A pupil at Greenock Academy, he left aged 15 for a six-month course at the James Watt Nautical College. He joined Denholms as an apprentice, paid £37 a year. His first ship was the Hollypark – a converted Second World War tank transporter that had survived two German bombs. His first voyage to New Zealand lasted two years.

He worked ‘deep-sea’ for many years but always returned to Greenock. He met his wife Ann at Saturday night dances at the Moorings in Largs.

Family life began to be the priority and he looked for work nearer home. At first he was only offered summer seasons with the Caledonian Steam Packet Co, but finally, in 1962 he was given a full-time role.

These days, only the Waverley offers cruises on the Firth. But in its heyday the Clyde in summer was a complex network of regular services serving multiple piers, interspersed with many longer day, or evening cruises, to all destinations – from Bridge Wharf in the heart of the Glasgow to Campbeltown on the tip of Kintyre, via a myriad of piers in between.

One hectic summer in the early sixties he was master of 19 different ships in 21 days, dashing from pier to pier up and down the coast between shifts to take charge of yet another ship to fill gaps in the rotas and keep the services running.

One of his favourites was the Maid of Argyll. Robin was always up for a challenge and was happy to take charge of her when, in Sept 1966, the Clyde River Steamer Club, proposed an ambitious trip into the heart of Paisley and then onward to Loch Striven. It was a tricky piece of navigation on a waterway so little used, but it also marked the end of an era.
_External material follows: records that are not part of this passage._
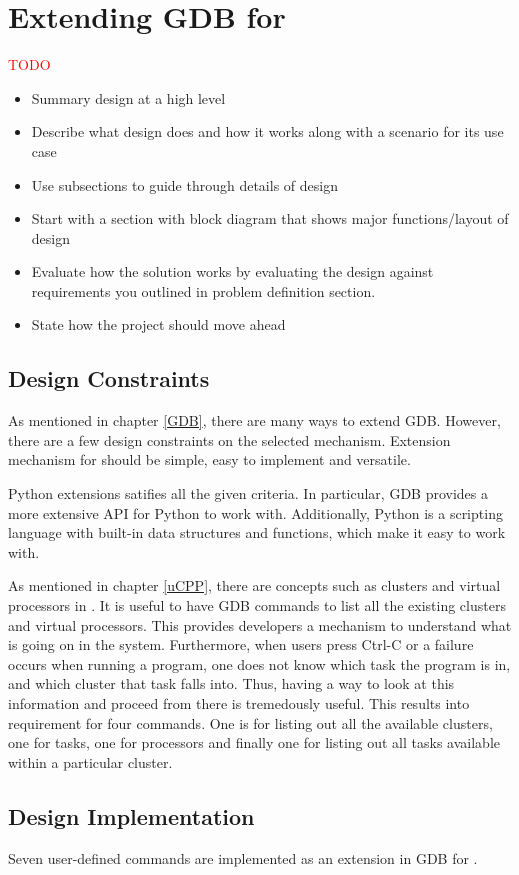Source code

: \chapter{Extending GDB for \uCPP}

\textcolor{red}{TODO}
\begin{itemize}
\item Summary design at a high level
\item Describe what design does and how it works along with a scenario for its
use case
\item Use subsections to guide through details of design
\item Start with a section with block diagram that shows major functions/layout
of design
\item Evaluate how the solution works by evaluating the design against
requirements you outlined in problem definition section.
\item State how the project should move ahead
\end{itemize}

\section{Design Constraints}
As mentioned in chapter \ref{GDB}, there are many ways to extend GDB. However,
there are a few design constraints on the selected mechanism. Extension
mechanism for \uCPPS should be simple, easy to implement and versatile.

Python extensions satifies all the given criteria. In particular, GDB provides a more extensive API for Python to work with. Additionally, Python
is a scripting language with built-in data structures and functions, which make
it easy to work with.

As mentioned in chapter \ref{uCPP}, there are concepts such as clusters and
virtual processors in \uCPP. It is useful to have GDB commands to list
all the existing clusters and virtual processors. This provides developers
a mechanism to understand what is going on in the system. Furthermore, when users
press Ctrl-C or a failure occurs when running a \uCPPS program, one does not
know which task the program is in, and which cluster that task falls into. Thus,
having a way to look at this information and proceed from there is tremedously
useful. This results into requirement for four commands. One is for listing out
all the available clusters, one for tasks, one for processors and finally one
for listing out all tasks available within a particular cluster.

\section{Design Implementation}
Seven user-defined commands are implemented as an extension in GDB for \uCPP.
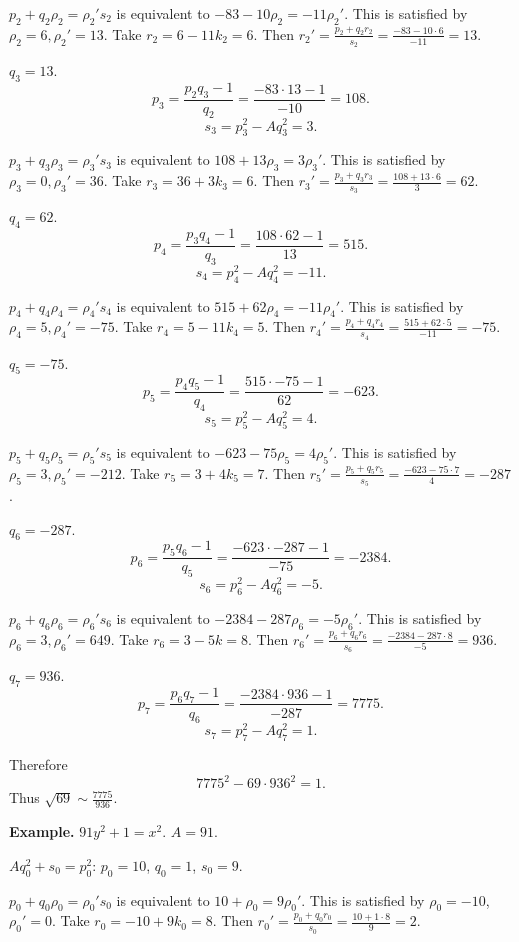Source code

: \documentclass{article}
\theoremstyle{definition}
\begin{document}
$p_2+q_2\rho_2=\rho_2's_2$ is equivalent to
$-83 -10\rho_2 = -11\rho_2'$. This is satisfied by
$\rho_2=6, \rho_2'=13$. 
Take $r_2=6-11k_2 = 6$.
Then
$r_2'=\frac{p_2+q_2r_2}{s_2}=\frac{-83-10\cdot 6}{-11}=13$.

$q_3=13$. 
\[
p_3 = \frac{p_2q_3-1}{q_2} = \frac{-83 \cdot 13 - 1}{-10} = 108.
\]
\[
s_3 = p_3^2-Aq_3^2 = 3.
\]

$p_3+q_3\rho_3=\rho_3's_3$ is equivalent to
$108+13\rho_3=3\rho_3'$. This is satisfied by 
$\rho_3=0, \rho_3'=36$.
Take $r_3=36+3k_3=6$. 
Then $r_3'=\frac{p_3+q_3r_3}{s_3} = \frac{108+13\cdot 6}{3} = 62$.

$q_4=62$.
\[
p_4 = \frac{p_3q_4-1}{q_3} = \frac{108 \cdot 62 - 1}{13} = 515.
\]
\[
s_4 = p_4^2-Aq_4^2 = -11.
\]

$p_4+q_4\rho_4=\rho_4's_4$ is equivalent to
$515 + 62\rho_4 = -11\rho_4'$.
This is satisfied by
$\rho_4= 5, \rho_4'=-75$. 
Take $r_4 = 5  - 11k_4= 5$. 
Then $r_4' = \frac{p_4+q_4r_4}{s_4} = \frac{515 + 62 \cdot 5}{-11} = -75$.

$q_5=-75$.
\[
p_5 = \frac{p_4q_5-1}{q_4} = \frac{515\cdot -75 - 1}{62} = -623.
\]
\[
s_5 = p_5^2-Aq_5^2 = 4.
\]

$p_5+q_5\rho_5=\rho_5's_5$ is equivalent to
$-623 -75\rho_5 = 4\rho_5'$.
This is satisfied by $\rho_5=3, \rho_5'=-212$. 
Take $r_5 = 3 + 4k_5 = 7$.
Then $r_5' = \frac{p_5+q_5r_5}{s_5} = \frac{-623 - 75 \cdot 7}{4}
=-287$. 

$q_6=-287$.
\[
p_6 = \frac{p_5q_6-1}{q_5} = \frac{-623 \cdot -287-1}{-75} = -2384.
\]
\[
s_6 = p_6^2-Aq_6^2 = -5.
\]

$p_6+q_6\rho_6=\rho_6's_6$ is equivalent to
$-2384 -287 \rho_6 = -5\rho_6'$. 
This is satisfied by $\rho_6=3, \rho_6'=649$.
Take $r_6 = 3 - 5k=8$.
Then $r_6' = \frac{p_6+q_6r_6}{s_6}
=\frac{-2384 - 287 \cdot 8}{-5} = 936$.

$q_7 = 936$.
\[
p_7 = \frac{p_6q_7-1}{q_6} = \frac{-2384 \cdot 936-1}{-287} = 7775.
\]
\[
s_7 = p_7^2-Aq_7^2 =  1.
\]

Therefore
\[
7775^2 - 69 \cdot 936^2 = 1.
\]
Thus $\sqrt{69} \sim \frac{7775}{936}$. 




\textbf{Example.} $91y^2+1=x^2$. 
$A=91$.

$Aq_0^2+s_0=p_0^2$:
$p_0=10$, $q_0=1$, $s_0=9$. 

$p_0+q_0\rho_0 = \rho_0's_0$ is equivalent to
$10 +\rho_0=9\rho_0'$. This is satisfied by
$\rho_0=-10$, $\rho_0'=0$.
Take $r_0 = -10 + 9k_0 = 8$. 
Then $r_0'= \frac{p_0+q_0r_0}{s_0}=
\frac{10+1 \cdot 8}{9} = 2$.
\end{document}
Not long after, the River Cart was closed to all navigation.

For many years he was Mate, then Captain, of the Queen Mary II. He always saw it as one of the best ships he had ever sailed on – claiming it was one of the very few that had been designed by experienced sailors, and not by management. On hearing recently that it had been saved by the ‘Friends of Queen Mary’ he described it as a great ship, adding, ‘it ran like a sewing machine’.
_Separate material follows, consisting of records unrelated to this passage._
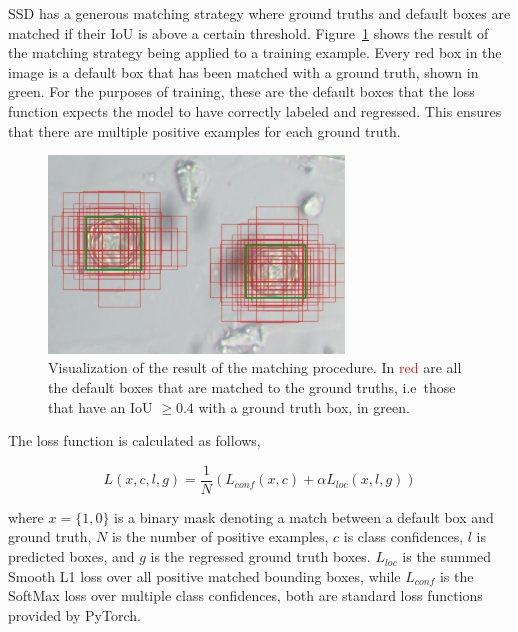 SSD has a generous matching strategy where ground truths and default boxes are matched if their IoU is above a certain threshold.
Figure~\ref{fig:priors} shows the result of the matching strategy being applied to a training example.
Every red box in the image is a default box that has been matched with a ground truth, shown in green.
For the purposes of training, these are the default boxes that the loss function expects the model to have correctly labeled and regressed.
This ensures that there are multiple positive examples for each ground truth.

\begin{figure}[htbp]
  \centering
  \includegraphics[width=0.7\textwidth]{figs/method/priors_matching.png}
  \caption[Default box matching]{Visualization of the result of the matching procedure.
In \textcolor{red}{red} are all the default boxes that are matched to the ground truths, i.e\ those that have an IoU \( \geq 0.4 \) with a ground truth box, in \textcolor{nicegreen}{green}.}\label{fig:priors}
\end{figure}


The loss function is calculated as follows,

\begin{equation}\label{eq:loss}
  L(x,c,l,g)=\frac{1}{N}\left( L_{conf}(x,c) + \alpha L_{loc}(x,l,g)\right)
\end{equation}

where \( x=\{1,0\} \) is a binary mask denoting a match between a default box and ground truth, \( N \) is the number of positive examples, \( c \) is class confidences, \( l \) is predicted boxes, and \( g \) is the regressed ground truth boxes.  \( L_{loc} \) is the summed Smooth L1 loss over all positive matched bounding boxes, while \( L_{conf} \) is the SoftMax loss over multiple class confidences, both are standard loss functions provided by PyTorch.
He was a great story teller and was often asked to speak about his life at sea and the characters he had worked with. His stories included tales of transporting unruly cattle to the mainland, crewmen mixing up cooking oil and anti-freeze, and explaining why in the days when CalMac had its own pier-head bakery, seagulls loved the 8am ‘ghost’ sailing of the infamous ‘bun boat’. In 2013, after much cajoling by his family, he finally published his memoirs to coincide with his 80th birthday. Hurricane Hutch’s Top 10 Ships of the Clyde is more a social history than detailed maritime manual and it proved popular enough with a wider public to be reprinted in 2016.

After retiring from CalMac he was asked to be Relief Master of the luxury cruise ship Hebridean Princess. This was a job he had ‘auditioned’ for the year before when he had been asked to pilot it on its first ever visit to the Clyde, on a trip through the Kyles of Bute. For those in the know of course, this was not actually the first time the ship had been on the Clyde. In her earlier incarnation, she had been the Columba – one of three ships built for CalMac for the Western Isles, but one that was also often used as the relief boat for the Arran run when the Glen Sannox was in for her annual service. Robin also hosted a popular Captain’s Table on board and for many years received letters from American widows he had evidently charmed with his nautical tales.

A keen curler, after retirement he enjoyed many years playing with the Ardgowan Club, based at the Waterfront in Greenock.

His wife Ann died in 2003. He is survived by his children Glenn and Kay and his grand-daughters Nina and Jess.